**Task description**
Looking at the records below, say how many lines include "camera", and add nothing else.

# # # #

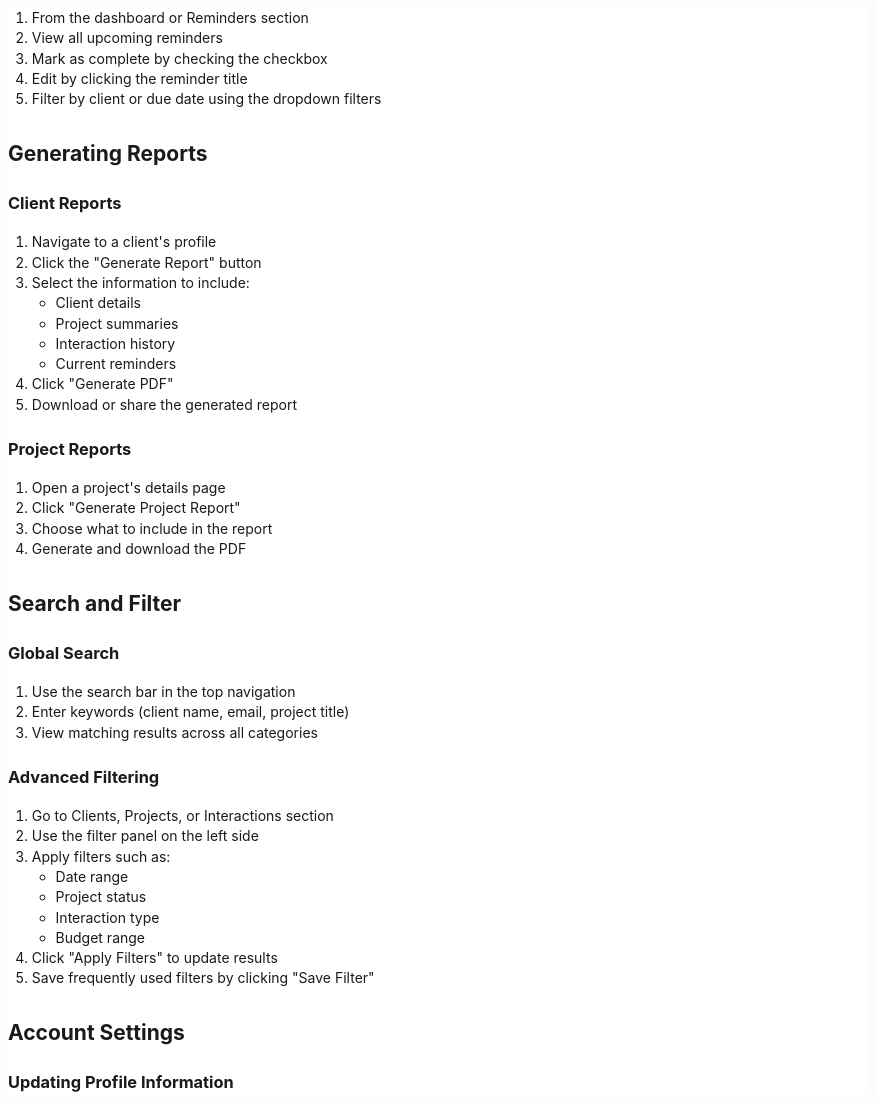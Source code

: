 1. From the dashboard or Reminders section
2. View all upcoming reminders
3. Mark as complete by checking the checkbox
4. Edit by clicking the reminder title
5. Filter by client or due date using the dropdown filters

## Generating Reports

### Client Reports

1. Navigate to a client's profile
2. Click the "Generate Report" button
3. Select the information to include:
   - Client details
   - Project summaries
   - Interaction history
   - Current reminders
4. Click "Generate PDF"
5. Download or share the generated report

### Project Reports

1. Open a project's details page
2. Click "Generate Project Report"
3. Choose what to include in the report
4. Generate and download the PDF

## Search and Filter

### Global Search

1. Use the search bar in the top navigation
2. Enter keywords (client name, email, project title)
3. View matching results across all categories

### Advanced Filtering

1. Go to Clients, Projects, or Interactions section
2. Use the filter panel on the left side
3. Apply filters such as:
   - Date range
   - Project status
   - Interaction type
   - Budget range
4. Click "Apply Filters" to update results
5. Save frequently used filters by clicking "Save Filter"

## Account Settings

### Updating Profile Information
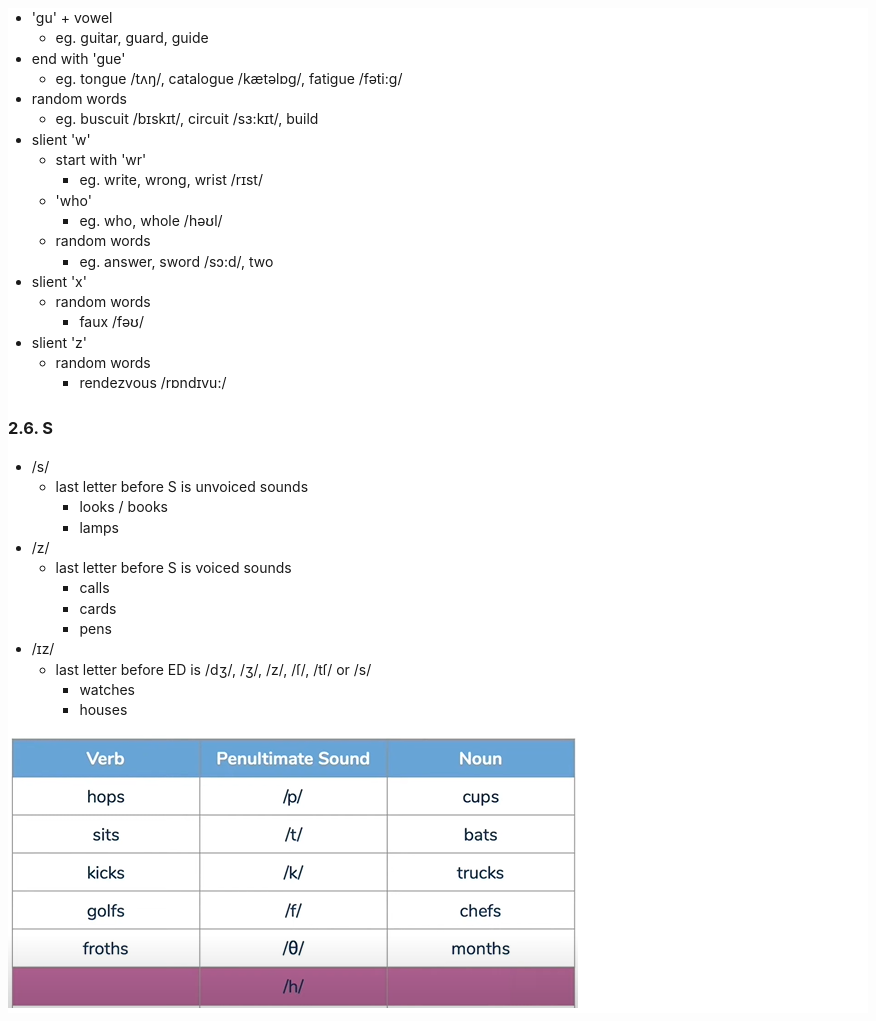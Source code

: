   - 'gu' + vowel
    - eg. guitar, guard, guide
  - end with 'gue'
    - eg. tongue /tʌŋ/, catalogue /k&aelig;təlɒg/, fatigue /fəti:g/
  - random words
    - eg. buscuit /bɪskɪt/, circuit /sɜ:kɪt/, build
- slient 'w'
  - start with 'wr'
    - eg. write, wrong, wrist /rɪst/
  - 'who'
    - eg. who, whole /həʊl/
  - random words
    - eg. answer, sword /sɔ:d/, two
- slient 'x'
  - random words
    - faux /fəʊ/
- slient 'z'
  - random words
    - rendezvous /rɒndɪvu:/

### 2.6. S
- /s/
  - last letter before S is unvoiced sounds
    - looks / books
    - lamps
- /z/
  - last letter before S is voiced sounds
    - calls
    - cards
    - pens
- /ɪz/
  - last letter before ED is /dʒ/, /ʒ/, /z/, /&#x00017F;/, /t&#x00017F;/ or /s/
    - watches
    - houses

![](images/s_1.png)
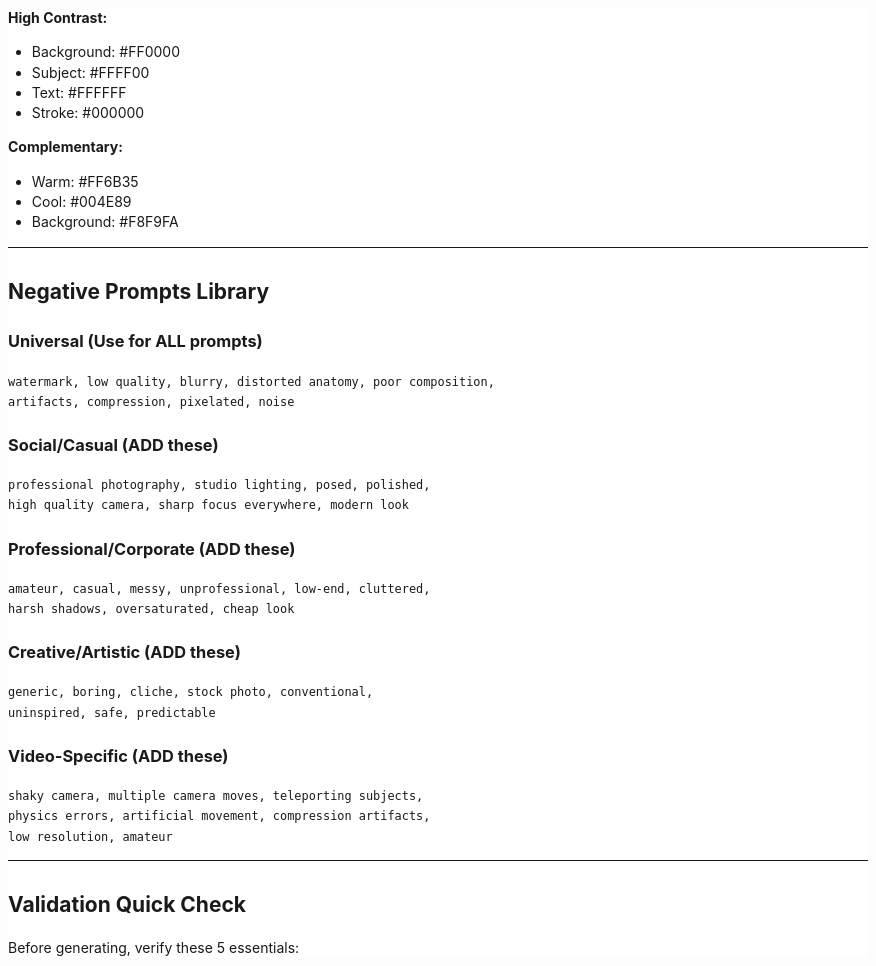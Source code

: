 **High Contrast:**
- Background: #FF0000
- Subject: #FFFF00
- Text: #FFFFFF
- Stroke: #000000

**Complementary:**
- Warm: #FF6B35
- Cool: #004E89
- Background: #F8F9FA

---

## Negative Prompts Library

### Universal (Use for ALL prompts)
```
watermark, low quality, blurry, distorted anatomy, poor composition,
artifacts, compression, pixelated, noise
```

### Social/Casual (ADD these)
```
professional photography, studio lighting, posed, polished,
high quality camera, sharp focus everywhere, modern look
```

### Professional/Corporate (ADD these)
```
amateur, casual, messy, unprofessional, low-end, cluttered,
harsh shadows, oversaturated, cheap look
```

### Creative/Artistic (ADD these)
```
generic, boring, cliche, stock photo, conventional,
uninspired, safe, predictable
```

### Video-Specific (ADD these)
```
shaky camera, multiple camera moves, teleporting subjects,
physics errors, artificial movement, compression artifacts,
low resolution, amateur
```

---

## Validation Quick Check

Before generating, verify these 5 essentials:
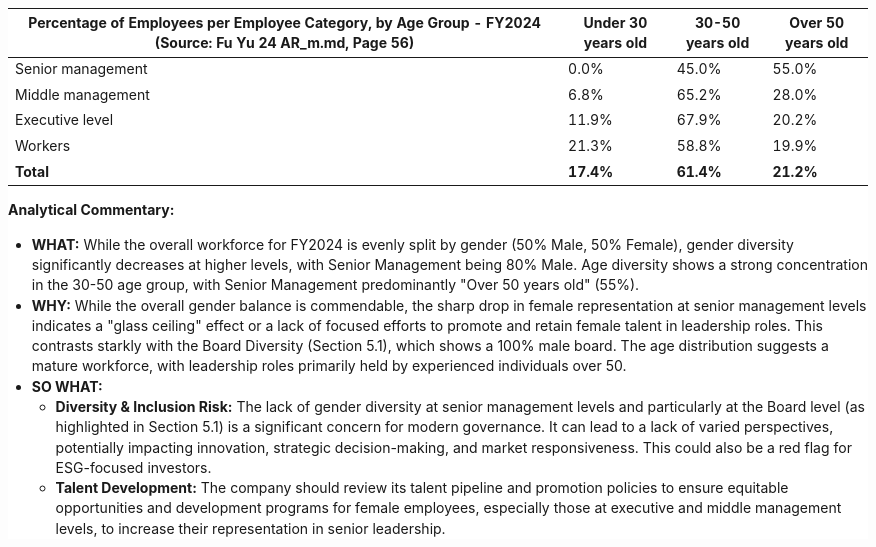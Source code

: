 </table>

<table class="data-table">
    <thead>
        <tr>
            <th>Percentage of Employees per Employee Category, by Age Group - FY2024 (Source: Fu Yu 24 AR_m.md, Page 56)</th>
            <th>Under 30 years old</th>
            <th>30-50 years old</th>
            <th>Over 50 years old</th>
        </tr>
    </thead>
    <tbody>
        <tr>
            <td>Senior management</td>
            <td>0.0%</td>
            <td>45.0%</td>
            <td>55.0%</td>
        </tr>
        <tr>
            <td>Middle management</td>
            <td>6.8%</td>
            <td>65.2%</td>
            <td>28.0%</td>
        </tr>
        <tr>
            <td>Executive level</td>
            <td>11.9%</td>
            <td>67.9%</td>
            <td>20.2%</td>
        </tr>
        <tr>
            <td>Workers</td>
            <td>21.3%</td>
            <td>58.8%</td>
            <td>19.9%</td>
        </tr>
        <tr>
            <td><strong>Total</strong></td>
            <td><strong>17.4%</strong></td>
            <td><strong>61.4%</strong></td>
            <td><strong>21.2%</strong></td>
        </tr>
    </tbody>
</table>

**Analytical Commentary:**
*   **WHAT:** While the overall workforce for FY2024 is evenly split by gender (50% Male, 50% Female), gender diversity significantly decreases at higher levels, with Senior Management being 80% Male. Age diversity shows a strong concentration in the 30-50 age group, with Senior Management predominantly "Over 50 years old" (55%).
*   **WHY:** While the overall gender balance is commendable, the sharp drop in female representation at senior management levels indicates a "glass ceiling" effect or a lack of focused efforts to promote and retain female talent in leadership roles. This contrasts starkly with the Board Diversity (Section 5.1), which shows a 100% male board. The age distribution suggests a mature workforce, with leadership roles primarily held by experienced individuals over 50.
*   **SO WHAT:**
    *   **Diversity & Inclusion Risk:** The lack of gender diversity at senior management levels and particularly at the Board level (as highlighted in Section 5.1) is a significant concern for modern governance. It can lead to a lack of varied perspectives, potentially impacting innovation, strategic decision-making, and market responsiveness. This could also be a red flag for ESG-focused investors.
    *   **Talent Development:** The company should review its talent pipeline and promotion policies to ensure equitable opportunities and development programs for female employees, especially those at executive and middle management levels, to increase their representation in senior leadership.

# # # #

**Problem solution**
2